L'ENI è il cuore economico dell'imperialismo italiano. Il grande ispiratore della sua politica estera. La principale azienda capitalista nel continente africano. L'imperialismo italiano si sente tutelato dall'Alleanza Atlantica, e così l'ENI. Ma non al prezzo di sacrificare i propri affari su scala mondiale. Accade così che, mentre l'Italia invia armi all'Ucraina, ENI rifornisce la Russia di prodotti petroliferi essenziali per la sua guerra contro l'Ucraina.
Avete capito bene. Nel Kazakistan uno dei più grandi giacimenti di gas e petrolio esistenti al mondo, quello di Karachaganak, di proprietà ENI, produce elio, un gas indispensabile per l'industria militare ed aerospaziale, usato in particolare dalla Russia per quattro tipi di armi (i razzi spaziali di tipo Angara, quelli di tipo Sojuz, il veicolo spaziale KTDU, il missile intercontinentale SS-19 Stiletto). La produzione di elio in Kazakistan finisce direttamente alla Russia. Serve a trasportare in orbita i satelliti militari spia che permettono di controllare impianti ucraini per poterli colpire con armi di alta precisione. Le bombe che in Ucraina distruggono centrali elettriche, case, ospedali, scuole, godono anche di un contributo italiano.
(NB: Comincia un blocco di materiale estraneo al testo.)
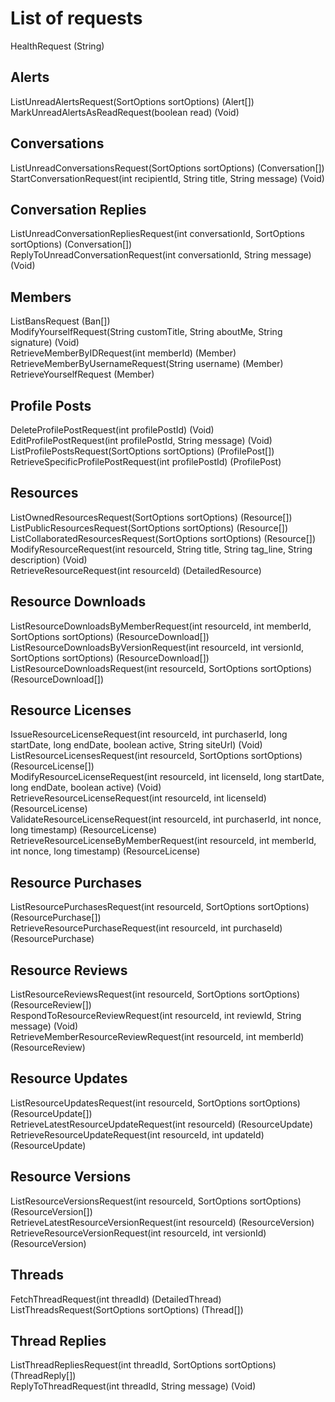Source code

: # List of requests
HealthRequest (String)

## Alerts
ListUnreadAlertsRequest(SortOptions sortOptions) (Alert[])  
MarkUnreadAlertsAsReadRequest(boolean read) (Void)

## Conversations
ListUnreadConversationsRequest(SortOptions sortOptions) (Conversation[])  
StartConversationRequest(int recipientId, String title, String message) (Void)

## Conversation Replies
ListUnreadConversationRepliesRequest(int conversationId, SortOptions sortOptions) (Conversation[])  
ReplyToUnreadConversationRequest(int conversationId, String message) (Void)

## Members
ListBansRequest (Ban[])  
ModifyYourselfRequest(String customTitle, String aboutMe, String signature) (Void)  
RetrieveMemberByIDRequest(int memberId) (Member)  
RetrieveMemberByUsernameRequest(String username) (Member)  
RetrieveYourselfRequest (Member)

## Profile Posts
DeleteProfilePostRequest(int profilePostId) (Void)  
EditProfilePostRequest(int profilePostId, String message) (Void)  
ListProfilePostsRequest(SortOptions sortOptions) (ProfilePost[])  
RetrieveSpecificProfilePostRequest(int profilePostId) (ProfilePost)

## Resources
ListOwnedResourcesRequest(SortOptions sortOptions) (Resource[])  
ListPublicResourcesRequest(SortOptions sortOptions) (Resource[])  
ListCollaboratedResourcesRequest(SortOptions sortOptions) (Resource[])  
ModifyResourceRequest(int resourceId, String title, String tag_line, String description) (Void)  
RetrieveResourceRequest(int resourceId) (DetailedResource)

## Resource Downloads
ListResourceDownloadsByMemberRequest(int resourceId, int memberId, SortOptions sortOptions) (ResourceDownload[])  
ListResourceDownloadsByVersionRequest(int resourceId, int versionId, SortOptions sortOptions) (ResourceDownload[])  
ListResourceDownloadsRequest(int resourceId, SortOptions sortOptions) (ResourceDownload[])

## Resource Licenses
IssueResourceLicenseRequest(int resourceId, int purchaserId, long startDate, long endDate, boolean active, String siteUrl) (Void)  
ListResourceLicensesRequest(int resourceId, SortOptions sortOptions) (ResourceLicense[])  
ModifyResourceLicenseRequest(int resourceId, int licenseId, long startDate, long endDate, boolean active) (Void)  
RetrieveResourceLicenseRequest(int resourceId, int licenseId) (ResourceLicense)  
ValidateResourceLicenseRequest(int resourceId, int purchaserId, int nonce, long timestamp) (ResourceLicense)
RetrieveResourceLicenseByMemberRequest(int resourceId, int memberId, int nonce, long timestamp) (ResourceLicense)

## Resource Purchases
ListResourcePurchasesRequest(int resourceId, SortOptions sortOptions) (ResourcePurchase[])  
RetrieveResourcePurchaseRequest(int resourceId, int purchaseId) (ResourcePurchase)

## Resource Reviews
ListResourceReviewsRequest(int resourceId, SortOptions sortOptions) (ResourceReview[])  
RespondToResourceReviewRequest(int resourceId, int reviewId, String message) (Void)  
RetrieveMemberResourceReviewRequest(int resourceId, int memberId) (ResourceReview)

## Resource Updates
ListResourceUpdatesRequest(int resourceId, SortOptions sortOptions) (ResourceUpdate[])  
RetrieveLatestResourceUpdateRequest(int resourceId) (ResourceUpdate)  
RetrieveResourceUpdateRequest(int resourceId, int updateId) (ResourceUpdate)

## Resource Versions
ListResourceVersionsRequest(int resourceId, SortOptions sortOptions) (ResourceVersion[])  
RetrieveLatestResourceVersionRequest(int resourceId) (ResourceVersion)  
RetrieveResourceVersionRequest(int resourceId, int versionId) (ResourceVersion)

## Threads
FetchThreadRequest(int threadId) (DetailedThread)  
ListThreadsRequest(SortOptions sortOptions) (Thread[])

## Thread Replies
ListThreadRepliesRequest(int threadId, SortOptions sortOptions) (ThreadReply[])  
ReplyToThreadRequest(int threadId, String message) (Void)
Naturalmente con ciò non diciamo affatto che allora “l'Italia è in guerra al fianco della Russia”. Perché sappiamo bene che così non è, e la demagogia un tanto al chilo non ci appartiene. E tuttavia due cose colpiscono. In primo luogo, l'ipocrisia dell'imperialismo italiano e dei suoi gioielli di casa, che da un lato osannano il governo liberista di Zelensky (con un occhio al mercato della ricostruzione futura dell'Ucraina) e dall'altro aiutano i bombardamenti russi che distruggono l'Ucraina. In secondo luogo, il silenzio di rossobruni e di tanti pacifisti, che essendo impegnati a denunciare la resistenza ucraina contro l'invasione russa, non sanno bene che dire di fronte alla complicità dell'ENI nei bombardamenti russi. Quindi preferiscono tacere.
Quanto a noi, ne ricaviamo l'ennesima conferma. La resistenza ucraina contro la guerra d'invasione dell'imperialismo russo ha un solo possibile alleato sicuro: il proletariato russo e la classe operaia internazionale. Non certo gli imperialismi d'Occidente. Da questi, gli ucraini ricevono oggi le armi con cui hanno diritto a difendersi, ma non avranno mai un sostegno coerente, se non nei limiti dei loro interessi imperialistici. Interessi che giocano sempre su tutti i tavoli, sempre sulla pelle dei popoli. Il popolo curdo, che giustamente ha usato nella propria lotta di resistenza anche le armi di provenienza americana, è stato rapidamente scaricato dalle “democrazie” d'Occidente, pur di allargare la NATO a Svezia e Finlandia. È una lezione che il popolo ucraino e la sua resistenza farà bene a ricordare.
La lotta per la pace o è una lotta contro tutti gli imperialismi o non è.